Now that we have the LSTM layer implementation (`add_lstm_layer`), let's proceed to build the TensorRT `INetworkDefinition`.
This involves defining the network structure by:
1. Adding the input tensor using `network.add_input`.
2. Adding the LSTM layer using our custom `add_lstm_layer` function.
3. Marking the LSTM layer's output tensor as the network's final output.

In [None]:
builder = trt.Builder(TRT_LOGGER)
network = builder.create_network()

# === Network Definition ===
# Shape: [seq_len, batch_size, input_size] -> e.g., [5, 1, 1]
input_tensor = network.add_input(name='input', dtype=trt.float32, shape=(seq_len, batch_size, input_size))

# --- Add SINGLE LSTM Layer ---
lstm_output = add_lstm_layer(network=network,
                                input_sequence=input_tensor,
                                hidden_size=hidden_size,
                                seq_len=seq_len,
                                weight_W=np_weight_W, 
                                weight_U=np_weight_U, 
                                bias=np_bias) 
# lstm_output shape: [seq_len, batch_size, hidden_size] -> e.g., [5, 1, 2]

# --- Mark Output ---
lstm_output.name = 'hidden_state_sequence'
network.mark_output(lstm_output)

## Step 3: Build the Engine

Now that we have defined the network (`INetworkDefinition`), the next step is to build the optimized TensorRT engine. This process involves using the `trt.Builder` along with an `trt.BuilderConfig` object to specify how the engine should be built.

The `IBuilderConfig` allows you to control various aspects of the build process, such as:
*   Setting memory constraints (e.g., workspace size using `set_memory_pool_limit`).
*   Setting builder flags to control optimization strategies and compatibility.

Once the network and configuration are ready, the `builder.build_serialized_network(network, config)` method is called to produce the serialized engine, which can then be saved to a file or used directly.


## (Optional) Defining a Progress Monitor
Building a TensorRT engine can sometimes take a while, especially for complex models. Don't worry if the build seems long! TensorRT offers a helpful tool called `IProgressMonitor`. This interface lets you track the build process step-by-step, making it easier to monitor progress and even debug if needed. 

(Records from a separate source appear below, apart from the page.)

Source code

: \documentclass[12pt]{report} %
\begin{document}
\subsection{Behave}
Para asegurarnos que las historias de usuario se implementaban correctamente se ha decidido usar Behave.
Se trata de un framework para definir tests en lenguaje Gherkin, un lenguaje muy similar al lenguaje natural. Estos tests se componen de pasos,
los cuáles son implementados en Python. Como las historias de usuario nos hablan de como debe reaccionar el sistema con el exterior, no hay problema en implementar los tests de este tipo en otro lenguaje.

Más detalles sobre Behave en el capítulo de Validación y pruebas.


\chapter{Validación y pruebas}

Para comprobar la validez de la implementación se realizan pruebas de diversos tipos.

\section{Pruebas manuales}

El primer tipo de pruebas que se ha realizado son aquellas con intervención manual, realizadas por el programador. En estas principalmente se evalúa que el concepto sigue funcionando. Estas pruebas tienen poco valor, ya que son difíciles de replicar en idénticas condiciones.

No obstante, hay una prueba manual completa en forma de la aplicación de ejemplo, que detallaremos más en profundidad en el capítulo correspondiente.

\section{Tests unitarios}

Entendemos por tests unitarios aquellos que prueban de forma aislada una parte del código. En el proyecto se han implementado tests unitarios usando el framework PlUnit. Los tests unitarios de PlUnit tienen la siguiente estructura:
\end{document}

### Implementing `IProgressMonitor`

To use the progress monitor, inherit from `trt.IProgressMonitor` and override its key methods:

*   `phase_start(self, phase_name, parent_phase, num_steps)`: TensorRT calls this method when it begins a significant phase of the build process (e.g., "Parsing ONNX Model", "Building Engine"). 
    *   `phase_name`: Name of the phase starting.
    *   `parent_phase`: Name of the parent phase, if this is a sub-phase (can be `None`).
    *   `num_steps`: The total number of steps expected for this phase.
*   `step_complete(self, phase_name, step)`: Called after each incremental step within a phase is completed.
    *   `phase_name`: Name of the current phase.
    *   `step`: The index of the step that just finished (0-based).
    *   *Your implementation* usually updates the corresponding progress indicator.
    *   **Crucially, this method must return `True` to allow the build to continue.** Returning `False` or `None` will signal TensorRT to cancel the build.
*   `phase_finish(self, phase_name)`: Called when a phase (and all its steps) is completed.
    *   `phase_name`: Name of the phase that finished.
    *   *Your implementation* typically finalizes and removes the progress indicator for this phase.

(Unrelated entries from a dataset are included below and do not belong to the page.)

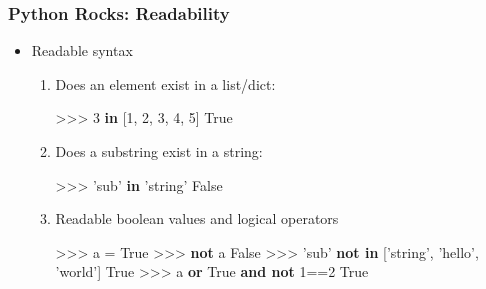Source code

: \documentclass[t,10pt,compress=false,usepdftitle=false]{beamer}
\begin{document}
\begin{frame}[fragile]
    \frametitle{Python Rocks: Readability}
    \begin{itemize}
        \item Readable syntax
        \pause
        \begin{enumerate}
            \item Does an element exist in a list/dict:
            \begin{myColorBox}{0.8}{}
\begin{semiverbatim}
>>> 3 \textbf{in} [1, 2, 3, 4, 5]
True
\end{semiverbatim}
            \end{myColorBox}
            \pause
            \item Does a substring exist in a string:
            \begin{myColorBox}{0.8}{}
\begin{semiverbatim}
>>> 'sub' \textbf{in} 'string'
False
\end{semiverbatim}
                \end{myColorBox}
            \pause
            \item Readable boolean values and logical operators
            \begin{myColorBox}{0.8}{}
\begin{semiverbatim}
>>> a = True
>>> \textbf{not} a
False
>>> 'sub' \textbf{not in} ['string', 'hello', 'world']
True
>>> a \textbf{or} True \textbf{and not} 1==2
True
\end{semiverbatim}
            \end{myColorBox}
        \end{enumerate}
    \end{itemize}
\end{frame}
\end{document}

After that, hook it with `IBuilderConfig` by setting `config.progress_monitor = MyProgressMonitor()`

In [None]:
class SimpleProgressMonitor(trt.IProgressMonitor):
    def __init__(self):
        trt.IProgressMonitor.__init__(self)
        self._active_phases = 0

    def phase_start(self, phase_name, parent_phase, num_steps):
        print(f"[ProgressMonitor] Phase Start: {phase_name} ({num_steps} steps)")
        self._active_phases += 1

    def phase_finish(self, phase_name):
        print(f"[ProgressMonitor] Phase Finish: {phase_name}")
        self._active_phases -= 1

    def step_complete(self, phase_name, step):
        print(f"[ProgressMonitor] Step Complete: {phase_name}, Step {step}")
        return True

    @property
    def active_phases(self):
        return self._active_phases

## (Optional) Version Compatible Engine
TensorRT engines are typically optimized for the specific GPU and TensorRT version they are built on. This maximizes performance but can cause incompatibility if the deployment environment differs.

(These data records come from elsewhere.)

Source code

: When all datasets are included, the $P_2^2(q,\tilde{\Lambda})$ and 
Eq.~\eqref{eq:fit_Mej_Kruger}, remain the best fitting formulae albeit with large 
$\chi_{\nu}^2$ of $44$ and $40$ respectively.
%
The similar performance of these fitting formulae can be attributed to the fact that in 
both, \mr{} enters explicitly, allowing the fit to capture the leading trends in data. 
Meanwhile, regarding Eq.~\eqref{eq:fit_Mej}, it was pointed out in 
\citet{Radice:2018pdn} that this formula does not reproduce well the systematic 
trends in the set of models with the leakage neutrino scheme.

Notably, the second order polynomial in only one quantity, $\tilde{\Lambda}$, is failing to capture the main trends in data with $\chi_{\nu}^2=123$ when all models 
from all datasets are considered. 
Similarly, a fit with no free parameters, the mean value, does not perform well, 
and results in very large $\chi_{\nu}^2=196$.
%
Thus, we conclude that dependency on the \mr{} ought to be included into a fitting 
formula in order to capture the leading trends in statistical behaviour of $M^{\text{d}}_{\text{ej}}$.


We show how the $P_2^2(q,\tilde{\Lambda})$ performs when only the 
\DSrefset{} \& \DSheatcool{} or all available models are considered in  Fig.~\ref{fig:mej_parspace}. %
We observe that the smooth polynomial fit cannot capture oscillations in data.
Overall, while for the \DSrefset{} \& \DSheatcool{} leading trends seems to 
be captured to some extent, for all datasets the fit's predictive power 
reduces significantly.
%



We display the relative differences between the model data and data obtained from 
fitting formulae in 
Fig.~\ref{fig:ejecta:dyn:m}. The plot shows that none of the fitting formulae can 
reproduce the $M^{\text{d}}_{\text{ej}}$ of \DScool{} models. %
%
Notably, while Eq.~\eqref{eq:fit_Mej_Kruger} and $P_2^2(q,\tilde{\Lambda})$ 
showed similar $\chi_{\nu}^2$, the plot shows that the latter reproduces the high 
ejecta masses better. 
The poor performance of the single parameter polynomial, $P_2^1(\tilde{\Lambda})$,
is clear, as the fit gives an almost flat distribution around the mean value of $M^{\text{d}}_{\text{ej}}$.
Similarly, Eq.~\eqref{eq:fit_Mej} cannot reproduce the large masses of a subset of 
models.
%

The `trt.BuilderFlag.VERSION_COMPATIBLE` flag addresses this by creating a more portable engine. This engine is less sensitive to minor variations in TensorRT versions or GPU models (within a compatible family), potentially at the cost of some performance compared to a non-compatible engine optimized for the exact target. It also reduces the need to rebuild the engine for every minor TensorRT update. Version compatibility is supported from TensorRT 8.6 onwards; the plan must be built with a version at least 8.6 or higher, and the runtime must also be 8.6 or higher.

### Use Cases
*   Deploying across diverse hardware fleets with compatible GPUs/TRT versions.
*   Distributing applications where end-user system configurations vary.
*   Simplifying maintenance by avoiding frequent rebuilds for minor updates.

### How it Works
Enabling `trt.BuilderFlag.VERSION_COMPATIBLE` instructs TensorRT to use more generic optimizations. By default, this flag also causes a copy of a "lean runtime" (a version-specific, stripped-down runtime component) to be packaged within the engine plan file. When you deserialize this engine plan on a compatible system, TensorRT recognizes the embedded lean runtime, loads it, and uses this runtime to deserialize and execute the rest of the plan. 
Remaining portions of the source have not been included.